Robyn, I relate and feel for you. It sounds like you tried the very thing I considered–and I bet I would feel the same way. Wishing you the very best of luck with getting back to the paid writing and full-time freelancing. Projects in the Mile High City are picking up, so maybe that can be a good sign for your area, too.
Excellent post Jesaka!
Being a writer myself, I completely agree. I had that dream freelance life and had to give it all up for personal reasons a few years ago. I’ve been doing small freelance projects here and there, but my day jobs have been mostly focused on non-writing activities. I feel like my soul has literally been sucked from my body. I have been trying like the dickens – especially in the last six months – to find a paying writing gig. In Southern California in this economy, such gigs are in short supply. But the market seems to be opening up more and more each week, so I’m hopeful. Ideally, I’d like to return to the freelance life full-time again. But for now, I’d simply be content with any “they are paying me to write” job. One thing my haitus from writing for a living has taught me is that I am a writer to my core. It is my identity, both personally and professionally.

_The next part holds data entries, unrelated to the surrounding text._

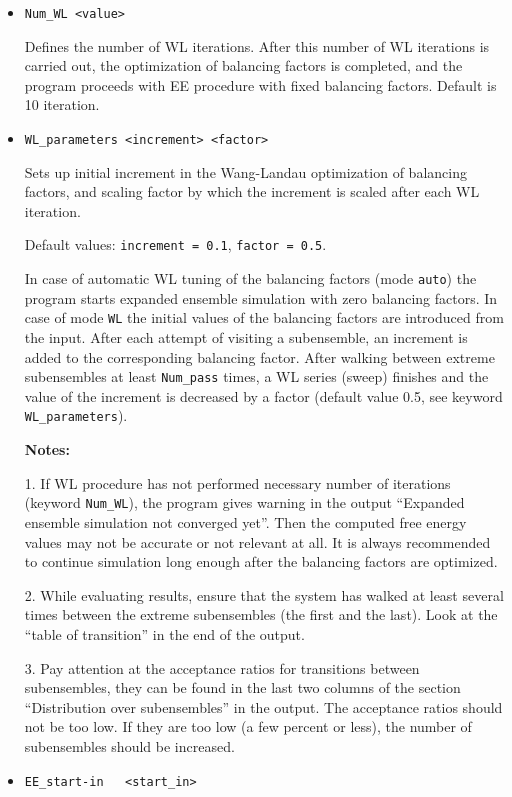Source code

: \documentclass{article}
\begin{document}
\begin{itemize}
\item
\verb|Num_WL <value>| 

Defines the number of WL iterations. After this number of WL iterations 
is carried out, the optimization of balancing factors is completed,
and the program proceeds with EE procedure with fixed balancing factors. 
Default is 10 iteration.

\item
\verb|WL_parameters <increment> <factor>|

Sets up initial increment in the Wang-Landau optimization 
of balancing factors, and scaling factor by which the increment is scaled 
after each WL iteration.

Default values: \verb|increment = 0.1|, \verb|factor = 0.5|.

In case of automatic WL tuning of the balancing factors (mode \verb|auto|)
the program starts expanded ensemble simulation with zero balancing factors. 
In case of mode \verb|WL| the initial values of the balancing factors are
introduced from the input. After each attempt of visiting 
a subensemble, an increment is added to the corresponding balancing factor. 
After walking between extreme subensembles at least \verb|Num_pass| times,
a WL series (sweep) finishes and the value of the increment is decreased by 
a factor (default value 0.5, see keyword \verb|WL_parameters|). 

{\bf Notes:} 

1. If WL procedure has not performed necessary number of iterations
(keyword \verb|Num_WL|), the program gives warning in the output
``Expanded ensemble simulation not converged yet''. Then the computed 
free energy values may not be accurate or not relevant at all.
It is always recommended to continue simulation long enough after the
balancing factors are optimized. 

2. While evaluating results, ensure that the system has walked at least 
several times between the extreme subensembles (the first and the last).
Look at the ``table of transition'' in the end of the output.

3. Pay attention at the acceptance ratios for transitions between subensembles,
they can be found in the last two columns of the section ``Distribution 
over subensembles'' in the output. The acceptance ratios should not be too low.
If they are too low (a few percent or less), the number of subensembles 
should be increased.

\item
\verb|EE_start-in   <start_in>|


\end{itemize}
\end{document}

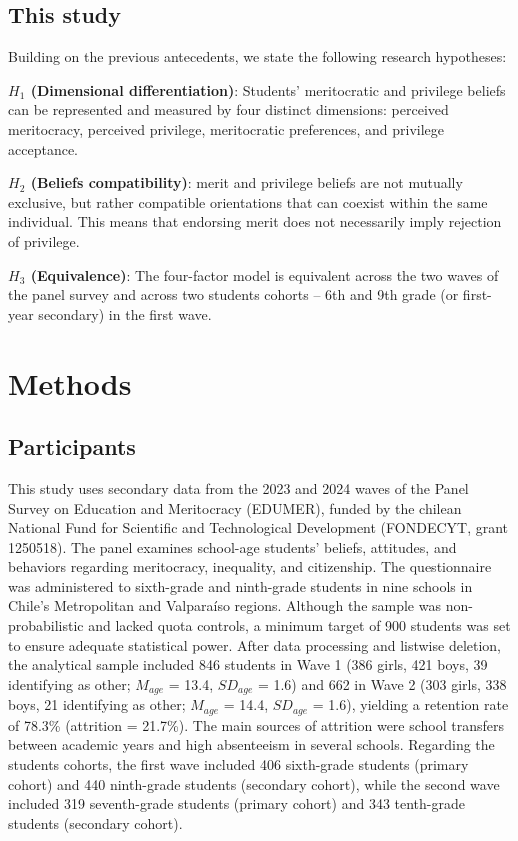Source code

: \documentclass[
  13pt,
]{article}
\begin{document}
\subsection{This study}\label{this-study}

Building on the previous antecedents, we state the following research
hypotheses:

\textbf{\(H_1\) (Dimensional differentiation)}: Students' meritocratic
and privilege beliefs can be represented and measured by four distinct
dimensions: perceived meritocracy, perceived privilege, meritocratic
preferences, and privilege acceptance.

\textbf{\(H_2\) (Beliefs compatibility)}: merit and privilege beliefs
are not mutually exclusive, but rather compatible orientations that can
coexist within the same individual. This means that endorsing merit does
not necessarily imply rejection of privilege.

\textbf{\(H_3\) (Equivalence)}: The four-factor model is equivalent
across the two waves of the panel survey and across two students cohorts
-- 6th and 9th grade (or first-year secondary) in the first wave.

\section{Methods}\label{methods}

\subsection{Participants}\label{participants}

This study uses secondary data from the 2023 and 2024 waves of the Panel
Survey on Education and Meritocracy (EDUMER), funded by the chilean
National Fund for Scientific and Technological Development (FONDECYT,
grant 1250518). The panel examines school-age students' beliefs,
attitudes, and behaviors regarding meritocracy, inequality, and
citizenship. The questionnaire was administered to sixth-grade and
ninth-grade students in nine schools in Chile's Metropolitan and
Valparaíso regions. Although the sample was non-probabilistic and lacked
quota controls, a minimum target of 900 students was set to ensure
adequate statistical power. After data processing and listwise deletion,
the analytical sample included 846 students in Wave 1 (386 girls, 421
boys, 39 identifying as other; \(M_{age}\) = 13.4, \(SD_{age}\) = 1.6)
and 662 in Wave 2 (303 girls, 338 boys, 21 identifying as other;
\(M_{age}\) = 14.4, \(SD_{age}\) = 1.6), yielding a retention rate of
78.3\% (attrition = 21.7\%). The main sources of attrition were school
transfers between academic years and high absenteeism in several
schools. Regarding the students cohorts, the first wave included 406
sixth-grade students (primary cohort) and 440 ninth-grade students
(secondary cohort), while the second wave included 319 seventh-grade
students (primary cohort) and 343 tenth-grade students (secondary
cohort).
\end{document}
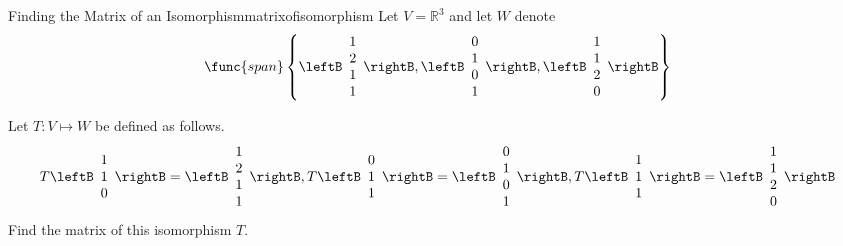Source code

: \begin{example}{Finding the Matrix of an Isomorphism}{matrixofisomorphism}
Let $V=\mathbb{R}^{3}$ and let $W$ denote 
\begin{equation*}
\func{span}\left\{ \leftB 
\begin{array}{c}
1 \\ 
2 \\ 
1 \\ 
1
\end{array}
\rightB ,\leftB 
\begin{array}{c}
0 \\ 
1 \\ 
0 \\ 
1
\end{array}
\rightB ,\leftB 
\begin{array}{c}
1 \\ 
1 \\ 
2 \\ 
0
\end{array}
\rightB \right\}
\end{equation*}

Let $T: V \mapsto W$ be defined as follows. 
\begin{equation*}
T\leftB 
\begin{array}{c}
1 \\ 
1 \\ 
0
\end{array}
\rightB =\leftB 
\begin{array}{c}
1 \\ 
2 \\ 
1 \\ 
1
\end{array}
\rightB ,T\leftB 
\begin{array}{c}
0 \\ 
1 \\ 
1
\end{array}
\rightB =\leftB 
\begin{array}{c}
0 \\ 
1 \\ 
0 \\ 
1
\end{array}
\rightB ,T\leftB 
\begin{array}{c}
1 \\ 
1 \\ 
1
\end{array}
\rightB =\leftB 
\begin{array}{c}
1 \\ 
1 \\ 
2 \\ 
0
\end{array}
\rightB
\end{equation*}
Find the matrix of this isomorphism $T$.
\end{example}

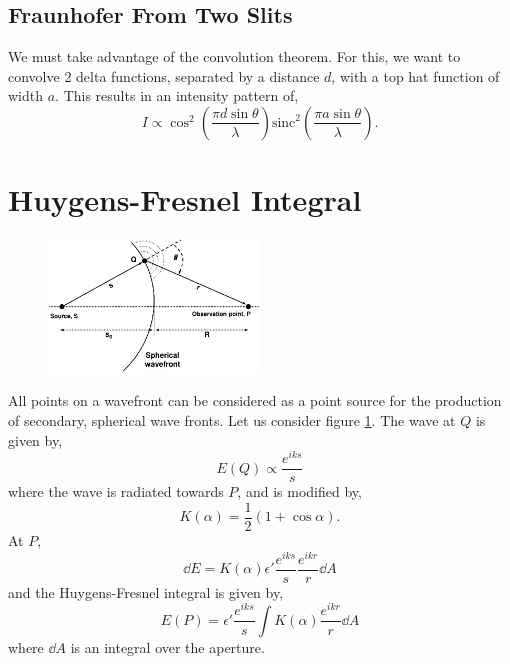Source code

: \documentclass{book}
\begin{document}
{\subsection{Fraunhofer From Two Slits}
We must take advantage of the convolution theorem. For this, we want to convolve 2 delta functions, separated by a distance $d$, with a top hat function of width $a$. This results in an intensity pattern of,
\begin{equation}
	I \propto \cos^2\left(\frac{\pi d \sin\theta}{\lambda}\right)\text{sinc}^2\left(\frac{\pi a \sin\theta}{\lambda}\right).
\end{equation}
\section{Huygens-Fresnel Integral}
\begin{figure}[h]
	\centering
	\includegraphics[width=0.5\textwidth]{huygens.jpg}
	\caption{}
	\label{fig:huygens}
\end{figure}\noindent
All points on a wavefront can be considered as a point source for the production of secondary, spherical wave fronts. Let us consider figure \ref{fig:huygens}. The wave at $Q$ is given by,
\begin{equation}
	E(Q) \propto \frac{e^{iks}}{s}
\end{equation}
where the wave is radiated towards $P$, and is modified by,
\begin{equation}
	K(\alpha) = \frac{1}{2}\left(1 + \cos\alpha\right).
\end{equation}
At $P$, 
\begin{equation}
	\dd{E} = K(\alpha) \epsilon'\frac{e^{iks}}{s}\frac{e^{ikr}}{r}\dd{A}
\end{equation}
and the Huygens-Fresnel integral is given by,
\begin{equation}
	\boxed{E(P) = \epsilon'\frac{e^{iks}}{s}\int K(\alpha) \frac{e^{ikr}}{r}\dd{A}}
\end{equation}
where $\dd{A}$ is an integral over the aperture.
}
\end{document}
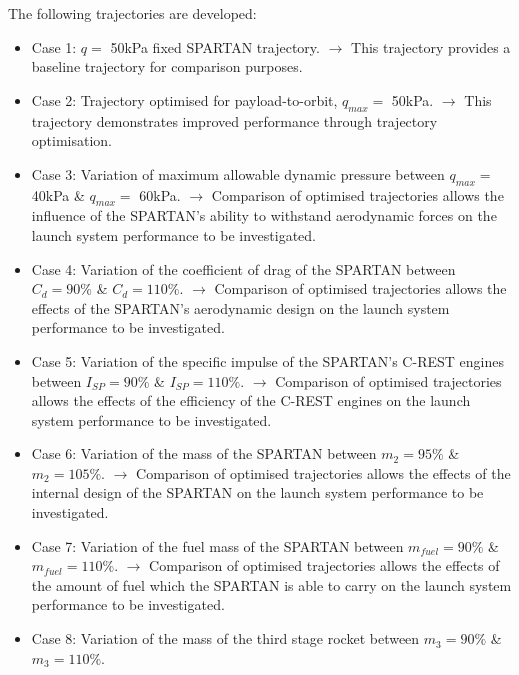 The following trajectories are developed: 
\begin{itemize}
	
	\item Case 1: $q = $ 50kPa fixed SPARTAN trajectory. \newline$\rightarrow$ This trajectory provides a baseline trajectory for comparison purposes.
	\item Case 2: Trajectory optimised for payload-to-orbit, $q_{max} = $ 50kPa. \newline$\rightarrow$ This trajectory demonstrates improved performance through trajectory optimisation.
	\item Case 3: Variation of maximum allowable dynamic pressure between $q_{max} = $ 40kPa \& $q_{max} = $ 60kPa. 
	\newline$\rightarrow$ Comparison of optimised trajectories allows the influence of the SPARTAN's ability to withstand aerodynamic forces on the launch system performance to be investigated.
	\item Case 4: Variation of the coefficient of drag of the SPARTAN between $C_d = 90\%$ \& $C_d = 110\%$. 
	\newline$\rightarrow$ Comparison of optimised trajectories allows the effects of the SPARTAN's aerodynamic design on the launch system performance to be investigated.
	\item Case 5: Variation of the specific impulse of the SPARTAN's C-REST engines between $I_{SP} = 90\%$ \& $I_{SP} = 110\%$. 
	\newline$\rightarrow$ Comparison of optimised trajectories allows the effects of the efficiency of the C-REST engines on the launch system performance to be investigated. 
	\item Case 6: Variation of the mass of the SPARTAN between $m_2 = 95\%$ \& $m_2 = 105\%$. 
	\newline$\rightarrow$ Comparison of optimised trajectories allows the effects of the internal design of the SPARTAN on the launch system performance to be investigated. 
	\item Case 7: Variation of the fuel mass of the SPARTAN between $m_{fuel} = 90\%$ \& $m_{fuel} = 110\%$. 
	\newline$\rightarrow$ Comparison of optimised trajectories allows the effects of the amount of fuel which the SPARTAN is able to carry on the launch system performance to be investigated. 
	\item Case 8: Variation of the mass of the third stage rocket between $m_3 = 90\%$ \& $m_3 = 110\%$. 

\end{itemize}
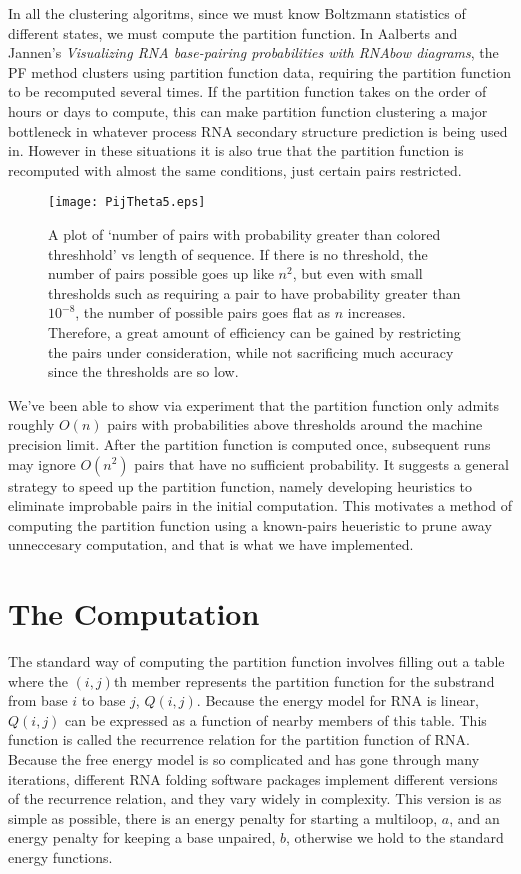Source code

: In all the clustering algoritms, since we must know Boltzmann
statistics of different states, we must compute the partition
function. In Aalberts and Jannen's \emph{Visualizing RNA base-pairing
  probabilities with RNAbow diagrams}, the PF method clusters using
partition function data, requiring the partition function to be
recomputed several times. If the partition function takes on the order
of hours or days to compute, this can make partition function
clustering a major bottleneck in whatever process RNA secondary
structure prediction is being used in. However in these situations it
is also true that the partition function is recomputed with almost the
same conditions, just certain pairs restricted.

\begin{figure}[t]
\centering
\texttt{[image: PijTheta5.eps]} 
\caption{A plot of `number of pairs with probability greater than
  colored threshhold' vs length of sequence. If there is no threshold,
  the number of pairs possible goes up like $n^2$, but even with small
  thresholds such as requiring a pair to have probability greater than
  $10^{-8}$, the number of possible pairs goes flat as $n$
  increases. Therefore, a great amount of efficiency can be gained by
  restricting the pairs under consideration, while not sacrificing
  much accuracy since the thresholds are so low. }
\label{fig:probThresh}
\end{figure}

We've been able to show via experiment that the partition function
only admits roughly $O(n)$ pairs with probabilities above thresholds
around the machine precision limit. After the partition function is
computed once, subsequent runs may ignore $O(n^2)$ pairs that have no
sufficient probability. It suggests a general strategy to speed up the
partition function, namely developing heuristics to eliminate
improbable pairs in the initial computation. This motivates a method
of computing the partition function using a known-pairs heueristic to
prune away unneccesary computation, and that is what we have
implemented.

\section{The Computation}

The standard way of computing the partition function involves filling
out a table where the $(i,j)$th member represents the partition
function for the substrand from base $i$ to base $j$,
$Q(i,j)$. Because the energy model for RNA is linear, $Q(i,j)$ can be
expressed as a function of nearby members of this table. This function
is called the recurrence relation for the partition function of
RNA. Because the free energy model is so complicated and has gone
through many iterations, different RNA folding software packages
implement different versions of the recurrence relation, and they vary
widely in complexity. This version is as simple as possible, there is
an energy penalty for starting a multiloop, $a$, and an energy penalty
for keeping a base unpaired, $b$, otherwise we hold to the standard
energy functions.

Fantastic post, as always. It is my theory that many writers get funneled into law school. Maybe it’s our facility with words and expression, and the fact that unlike being a writer, the law is almost a sure thing as far as careers go. I had lots of family pressure to go to law school. And I did. I was miserable for just about every minute of it. It’s almost a lost decade for me. I find myself sitting around daydreaming sometimes about what it would have been like if I had gotten an MFA instead of a JD. Where would I be now? But you know what? You can’t live in the past. And ironically, I’m back on the path I feel I was meant to be on this entire time–almost like the universe found a way to “right” itself.